Птицын промолчал, понимая, что Кукес, в общем, прав.
- Я тебе не рассказывал про свою первую любовь? - вдруг спросил Кукес.
- Нет!
- А о том, как я стал мужчиной?
- Тоже нет.
- Сначала я стал мужчиной. А потом влюбился. Вот странность. В девятом классе Витя Бодридзе... Жаль, ты его не видел. У него церебральный паралич... и ходит он как утка, переваливается с боку на бок. Маленький, невзрачный, но женщины от него ловят кайф. Он перед этим готовится несколько дней... у него свой рецепт... сам разработал: гоголь-моголь, какао добавляет, зёрна, и перец. Я пробовал - выплюнул. Гадость! Пьет дня три подряд. Однажды он подцепил пятерых, и с каждой - по два раза! Представляешь?
- Это он тебе сам рассказывал? - поморщился Птицын.

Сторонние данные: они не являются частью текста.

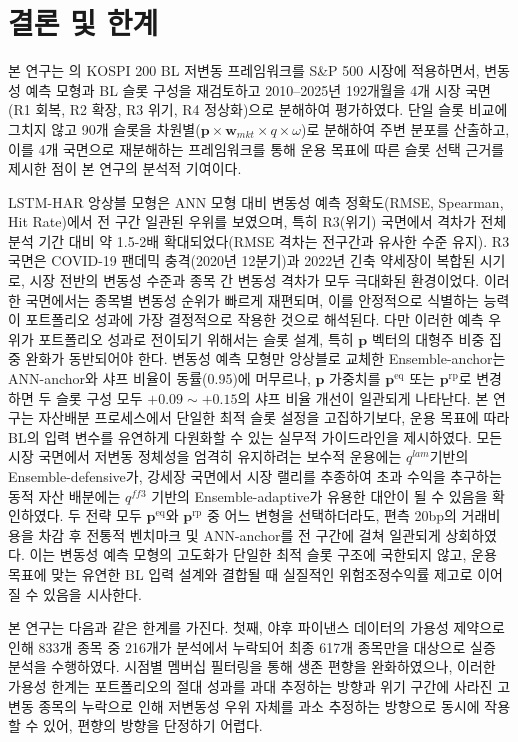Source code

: \documentclass[eng]{kjas3}
\begin{document}
\section{결론 및 한계}\label{sec:conclusion}

본 연구는 \citet{pyo2018}의 KOSPI 200 BL 저변동 프레임워크를 S\&P 500 시장에 적용하면서, 변동성 예측 모형과 BL 슬롯 구성을 재검토하고 2010--2025년 192개월을 4개 시장 국면(R1 회복, R2 확장, R3 위기, R4 정상화)으로 분해하여 평가하였다. 단일 슬롯 비교에 그치지 않고 90개 슬롯을 차원별($\mathbf{p} \times \mathbf{w}_{mkt} \times q \times \omega$)로 분해하여 주변 분포를 산출하고, 이를 4개 국면으로 재분해하는 프레임워크를 통해 운용 목표에 따른 슬롯 선택 근거를 제시한 점이 본 연구의 분석적 기여이다.

LSTM-HAR 앙상블 모형은 ANN 모형 대비 변동성 예측 정확도(RMSE, Spearman, Hit Rate)에서 전 구간 일관된 우위를 보였으며, 특히 R3(위기) 국면에서 격차가 전체 분석 기간 대비 약 1.5-2배 확대되었다(RMSE 격차는 전구간과 유사한 수준 유지). R3 국면은 COVID-19 팬데믹 충격(2020년 1\textendash 2분기)과 2022년 긴축 약세장이 복합된 시기로, 시장 전반의 변동성 수준과 종목 간 변동성 격차가 모두 극대화된 환경이었다. 이러한 국면에서는 종목별 변동성 순위가 빠르게 재편되며, 이를 안정적으로 식별하는 능력이 포트폴리오 성과에 가장 결정적으로 작용한 것으로 해석된다. 다만 이러한 예측 우위가 포트폴리오 성과로 전이되기 위해서는 슬롯 설계, 특히 $\mathbf{p}$ 벡터의 대형주 비중 집중 완화가 동반되어야 한다. 변동성 예측 모형만 앙상블로 교체한 Ensemble-anchor는 ANN-anchor와 샤프 비율이 동률(0.95)에 머무르나, $\mathbf{p}$ 가중치를 $\mathbf{p}^{\mathrm{eq}}$ 또는 $\mathbf{p}^{\mathrm{rp}}$로 변경하면 두 슬롯 구성 모두 $+0.09 \sim +0.15$의 샤프 비율 개선이 일관되게 나타난다.
본 연구는 자산배분 프로세스에서 단일한 최적 슬롯 설정을 고집하기보다, 운용 목표에 따라 BL의 입력 변수를 유연하게 다원화할 수 있는 실무적 가이드라인을 제시하였다. 모든 시장 국면에서 저변동 정체성을 엄격히 유지하려는 보수적 운용에는 $q^{lam}$‬기반의 Ensemble-defensive가, 강세장 국면에서 시장 랠리를 추종하여 초과 수익을 추구하는 동적 자산 배분에는 $q^{ff3}$‬ 기반의 Ensemble-adaptive가 유용한 대안이 될 수 있음을 확인하였다. 두 전략 모두 $\mathbf{p}^{\mathrm{eq}}$와 $\mathbf{p}^{\mathrm{rp}}$‬ 중 어느 변형을 선택하더라도, 편측 20bp의 거래비용을 차감 후 전통적 벤치마크 및 ANN-anchor를 전 구간에 걸쳐 일관되게 상회하였다. 이는 변동성 예측 모형의 고도화가 단일한 최적 슬롯 구조에 국한되지 않고, 운용 목표에 맞는 유연한 BL 입력 설계와 결합될 때 실질적인 위험조정수익률 제고로 이어질 수 있음을 시사한다.

본 연구는 다음과 같은 한계를 가진다. 첫째, 야후 파이낸스 데이터의 가용성 제약으로 인해 833개 종목 중 216개가 분석에서 누락되어 최종 617개 종목만을 대상으로 실증 분석을 수행하였다. 시점별 멤버십 필터링을 통해 생존 편향을 완화하였으나, 이러한 가용성 한계는 포트폴리오의 절대 성과를 과대 추정하는 방향과 위기 구간에 사라진 고변동 종목의 누락으로 인해 저변동성 우위 자체를 과소 추정하는 방향으로 동시에 작용할 수 있어, 편향의 방향을 단정하기 어렵다.
\end{document}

- Я несколько раз был свидетелем чего-то подобного... Так вот, я не о том. В девятом классе это было... Зимой, как сейчас, перед Новым годом... Витя Бодридзе часов в восемь утра мне звонит, говорит: "Давай, ко мне, быстренько..." Прихожу: у него на кровати спит какая-то шлюшка. Он говорит: "Ну, давай! Пора уже... И так засиделся в девках..." Я залезаю под одеяло. Она спит. У меня никакого желания. Витя на кухне ест. Приходит. "Ну как?" Расталкивает девку. Она зевает. Прижимается ко мне. Я с некоторым трудом попал куда нужно. Вот так я стал мужчиной.

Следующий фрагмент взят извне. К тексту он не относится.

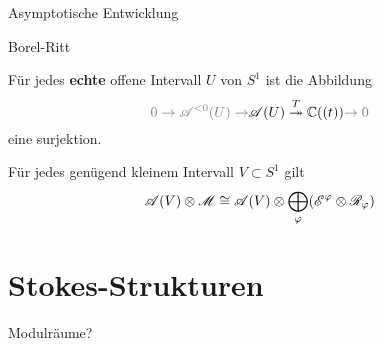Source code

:\begin{frame}[t]{Asymptotische Entwicklung}
  
\end{frame}
\begin{frame}[t]{Borel-Ritt}
  \begin{llem}
    Für jedes \textbf{echte} offene Intervall $U$ von $S^1$ ist die Abbildung
    \[
      \textcolor{gray}{0\to \sA^{<0}(U) \to}
      \sA(U) \overset{T}\twoheadrightarrow \C((t))
      \textcolor{gray}{\to0}
    \]
    eine surjektion.
  \end{llem}
  \begin{thm}
    Für jedes genügend kleinem Intervall $V\subset S^1$ gilt
    \[
      \mathscr{A}(V)\otimes\mathscr{M}\cong\mathscr{A}(V)\otimes\bigoplus_\varphi(\mathscr{E}^\varphi\otimes\mathscr{R}_\varphi)
    \]
  \end{thm}
\end{frame}

\section{Stokes-Strukturen}
\begin{frame}[t]{Modulräume?}
  
\end{frame}

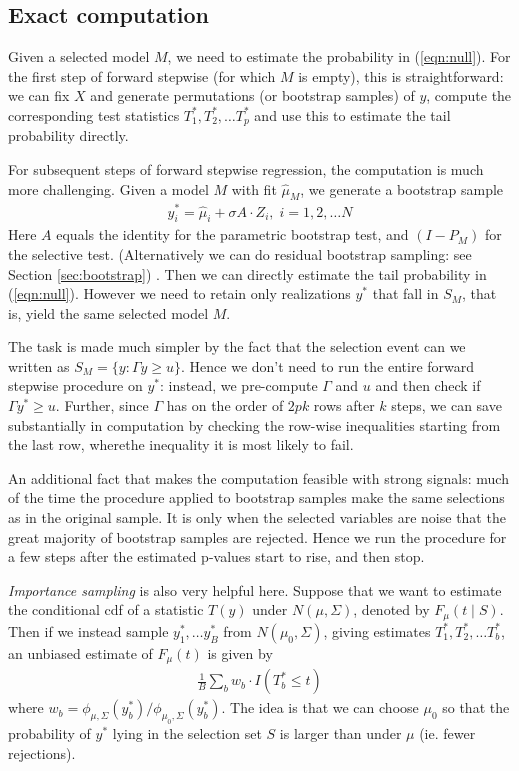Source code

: \documentclass{article}
\begin{document}
\subsection{Exact computation}
\label{sec:exact}
Given a selected model $M$, we need to estimate the probability in (\ref{eqn:null}).
For the first step of forward stepwise (for which  $M$  is empty), this is straightforward:  we can fix $X$ and generate permutations (or bootstrap samples)
of $y$, compute the corresponding test statistics $T_1^*, T_2^*, \ldots T_p^*$  and use this to estimate the tail probability directly.

For subsequent steps of
forward stepwise regression, the computation is much more challenging. Given a model $M$ with fit $\hat\mu_M$,  we  generate a bootstrap sample
\begin{eqnarray}
y_i^*=\hat\mu_i+ \sigma A \cdot Z_i, \; i=1,2,\ldots N
\label{eq:boot}
\end{eqnarray}
Here $A$ equals the identity for the parametric bootstrap test, and $(I-P_M)$ for the selective test.
(Alternatively we can do residual bootstrap sampling: see Section \ref{sec:bootstrap}) .
 Then we can directly estimate the tail probability in  (\ref{eqn:null}). However we need to retain
only realizations $y^*$ that fall in $S_M$, that is, yield the same selected model $M$. 

The task is made much simpler by the fact that the selection event can we written as $S_M=\{y: \Gamma y \geq u\}$.
Hence we don't need to run the entire forward stepwise procedure on $y^*$: instead, we pre-compute $\Gamma$ and $u$ and then check
if $\Gamma y^* \geq u$. Further, since $\Gamma$ has on the  order of $2pk$ rows after $k$ steps,  we can save 
substantially in computation by checking the row-wise inequalities starting from the last row, wherethe inequality  it is most likely to fail.

An additional fact that makes the computation feasible with strong signals:  much  of the time the procedure applied to bootstrap samples
make the same selections as in the original sample. It is only when the selected variables are  noise that the great majority of bootstrap samples
are rejected. Hence we run the procedure for a few steps after  the estimated p-values start to rise, and then stop.

 {\em Importance sampling} is also very helpful here.
Suppose that we want to estimate the conditional cdf  of a statistic $T(y)$ under $N(\mu, \Sigma)$, denoted by
$F_\mu(t \mid S)$.
Then if we instead sample $y_1^*, \ldots y_B^*$ from $N(\mu_0,\Sigma)$,  giving estimates $T_1^*, T_2^*, \ldots T_b^*$, 
an unbiased estimate of $F_\mu(t)$ is given by
\begin{eqnarray}
\frac{1}{B} \sum_b w_b \cdot I(T_b^* \leq t)
\end{eqnarray}
where $w_b=\phi_{\mu,\Sigma}(y_b^*)/\phi_{\mu_0,\Sigma}(y_b^*)$.
The idea is that we can choose $\mu_0$ so that the probability of $y^*$  lying  in the selection set $S$ is larger than under
$\mu$ (ie. fewer rejections). 
\end{document}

- А первая любовь? - спросил Птицын.
- Наш класс поехал на экскурсию на автобусе. Не помню, куда. В автобусе тесно. Ко мне на колени посадили Лену Кузьмину. Она такая изящная, тоненькая. Ну, с этого и началось. Гуляли, заходили друг другу в гости. Месяца четыре это длилось. Потом как-то раз я к ней зашел... родители ее куда-то умотали дня на три... Прихожу, она встречает меня в махровом халатике... в прихожей... Снимаю куртку. А она вдруг, ни с того ни с сего развязывает поясок, распахивает халатик - а под ним ничего. Помнишь у Пастернака:
Ты так же сбрасываешь платье,
Как роща сбрасывает листья,
Когда ты падаешь в объятье
В халате с шелковою кистью.
Ты - благо гибельного шага,
Когда житье тошней недуга,
А корень красоты - отвага,
И это тянет нас друг к другу...?
Гениальные стихи. В Лене Кузьминой на самом деле было что-то гибельное, роковое. Ну, в общем, тут и началось. Три дня я от нее не вылезал. Восемь раз подряд!
- Гигант! - удивился Птицын. - Не хуже Вити Бодридзе, даже без гоголь-моголя.
- Ты не представляешь, как здорово после этого, если ты любишь женщину. А если нет, это все равно что пописать... Чувствуешь опустошение - и больше ничего.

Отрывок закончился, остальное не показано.